Abstract
Daunorubicin is an anticancer drug, and cholesterol is involved in cancer progression, but their relationship has not been defined. In this study, we developed a novel experimental model that utilizes daunorubicin, cholesterol, and daunorubicin plus cholesterol in the same cells (H35) to search for the role of nuclear lipid microdomains, rich in cholesterol and sphingomyelin, in drug resistance. We find that the daunorubicin induces perturbation of nuclear lipid microdomains, localized in the inner nuclear membrane, where active chromatin is anchored. As changes of sphingomyelin species in nuclear lipid microdomains depend on neutral sphingomyelinase activity, we extended our studies to investigate whether the enzyme is modulated by daunorubicin. Indeed the drug stimulated the sphingomyelinase activity that induced reduction of saturated long chain fatty acid sphingomyelin species in nuclear lipid microdomains. Incubation of untreated-drug cells with high levels of cholesterol resulted in the inhibition of sphingomyelinase activity with increased saturated fatty acid sphingomyelin species. In daunodubicin-treated cells, incubation with cholesterol reversed the action of the drug by acting via neutral sphingomyelinase. In conclusion, we suggest that cholesterol and sphingomyelin-forming nuclear lipid microdomains are involved in the drug resistance.
Highlights
Drug resistance is the biggest obstacle for cancer treatment
A dose-response of DNR study revealed that, by increasing the dose from 0.2 to 2 μM, the number of cells was sharply reduced for concentrations higher than 1 μM (Figure 1, Supplementary Table S1) and this concentration was used for all experiments; 800 nM CHO was chosen because it corresponds to a blood condition of hypercholesterolemia [2]

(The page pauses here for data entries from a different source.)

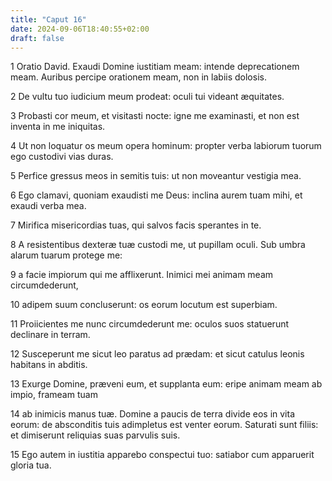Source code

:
 ```yaml
---
title: "Caput 16"
date: 2024-09-06T18:40:55+02:00
draft: false
---
```




1 Oratio David. Exaudi Domine iustitiam meam: intende deprecationem meam. Auribus percipe orationem meam, non in labiis dolosis.

2 De vultu tuo iudicium meum prodeat: oculi tui videant æquitates.

3 Probasti cor meum, et visitasti nocte: igne me examinasti, et non est inventa in me iniquitas.

4 Ut non loquatur os meum opera hominum: propter verba labiorum tuorum ego custodivi vias duras.

5 Perfice gressus meos in semitis tuis: ut non moveantur vestigia mea.

6 Ego clamavi, quoniam exaudisti me Deus: inclina aurem tuam mihi, et exaudi verba mea.

7 Mirifica misericordias tuas, qui salvos facis sperantes in te.

8 A resistentibus dexteræ tuæ custodi me, ut pupillam oculi. Sub umbra alarum tuarum protege me:

9 a facie impiorum qui me afflixerunt. Inimici mei animam meam circumdederunt,

10 adipem suum concluserunt: os eorum locutum est superbiam.

11 Proiicientes me nunc circumdederunt me: oculos suos statuerunt declinare in terram.

12 Susceperunt me sicut leo paratus ad prædam: et sicut catulus leonis habitans in abditis.

13 Exurge Domine, præveni eum, et supplanta eum: eripe animam meam ab impio, frameam tuam

14 ab inimicis manus tuæ. Domine a paucis de terra divide eos in vita eorum: de absconditis tuis adimpletus est venter eorum. Saturati sunt filiis: et dimiserunt reliquias suas parvulis suis.

15 Ego autem in iustitia apparebo conspectui tuo: satiabor cum apparuerit gloria tua.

Consolidating our previous studies that hint at a role of nuclear lipid microdomains (NLM) in anchoring active chromatin and in regulating duplication and transcription processes [16,17,18,19,22,23], we demonstrate that DNR induces perturbation of NLM
Summary
Large-scale cancer drug studies provide information about the role of daunorubicin (DNR) to delay cell growth. DNR-induced apoptosis of acute lymphoblastic leukemia cells is increased by the loss of the signal transducer and activator of transcription 6 (STAT6) [4]. The focus on DNR resistance has expanded from its origin in drug regulation to multiple biological processes of cancer [8,9]. In Breast Cancer MCF-7 Cells, P-Glycoprotein is recognized to be implicated in DNR resistance [10]. High expression of the ATP-binding cassette-multi-drug efflux protein 1 confers resistance to DNR in mucosal-associated invariant T cells [11]. Altered expression of atg, HSPA1B, collagen XIII, collagen XXAI, slug, snail, and zeb genes has been related to multiple drug resistance, including DNR-resistance [12]. In a previous study we found a critical role of cholesterol (CHO) and sphingomyelin (SM) in DNR resistance [2]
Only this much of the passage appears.